Harvard Medical School writes, “If you’re concerned about low magnesium, ask your doctor for a blood test. To maintain a healthy magnesium level, it’s best to get this mineral from food, especially high-fiber foods such as dark green leafy vegetables, unrefined grains, and beans. The recommended dietary allowance (RDA) of magnesium for adults is 420 milligrams (mg) per day.”

If Harvard is a bit stupid about magnesium imagine the rest of the wonderful world of medicine. Sorry to have to use the word stupid, could have said ignorant, uninformed, foolish or just plain boneheaded. First thing to know about magnesium is that blood tests tell us almost nothing about a persons magnesium status because the blood will rob the cells blind of magnesium in a desperate attempt to keep blood levels stable so a person does not have a heart attack.

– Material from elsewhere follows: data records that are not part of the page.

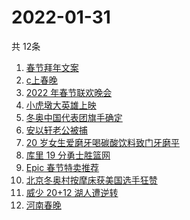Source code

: # 2022-01-31
  共 12条

  <!-- BEGIN -->
  <!-- 最后更新时间:Mon Jan 31 2022 22:09:56 GMT+0000 (Coordinated Universal Time) -->
  1. [春节拜年文案](https://www.zhihu.com/search?q=拜年文案)
1. [c上春晚](https://www.zhihu.com/search?q=三星堆)
1. [2022 年春节联欢晚会](https://www.zhihu.com/search?q=2022年央视春晚)
1. [小虎墩大英雄上映](https://www.zhihu.com/search?q=小虎墩大英雄)
1. [冬奥中国代表团旗手确定](https://www.zhihu.com/search?q=冬奥会旗手)
1. [安以轩老公被捕](https://www.zhihu.com/search?q=安以轩老公)
1. [20 岁女生爱磨牙喝碳酸饮料致门牙磨平](https://www.zhihu.com/search?q=碳酸饮料)
1. [库里 19 分勇士胜篮网](https://www.zhihu.com/search?q=勇士)
1. [Epic 春节特卖推荐](https://www.zhihu.com/search?q=Epic)
1. [北京冬奥村按摩床获美国选手狂赞](https://www.zhihu.com/search?q=北京冬奥村)
1. [威少 20+12 湖人遭逆转](https://www.zhihu.com/search?q=湖人)
1. [河南春晚](https://www.zhihu.com/search?q=河南春晚)
  <!-- END -->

Harvard Medicals second line of advice suggests its best to get magnesium from food. Actually its best to get magnesium from water. With nutritional values of food deteriorating dramatically over the last five decades it is very difficult to eat enough dark leafy vegetables, unrefined grains and beans to get enough magnesium. And that advice is only appropriate for a completely healthy person who already has their magnesium tank topped off. If one is deficient, which the vast majority are, probably at least 90 percent if not more, then its impossible to eat one’s way out of a magnesium deficiency.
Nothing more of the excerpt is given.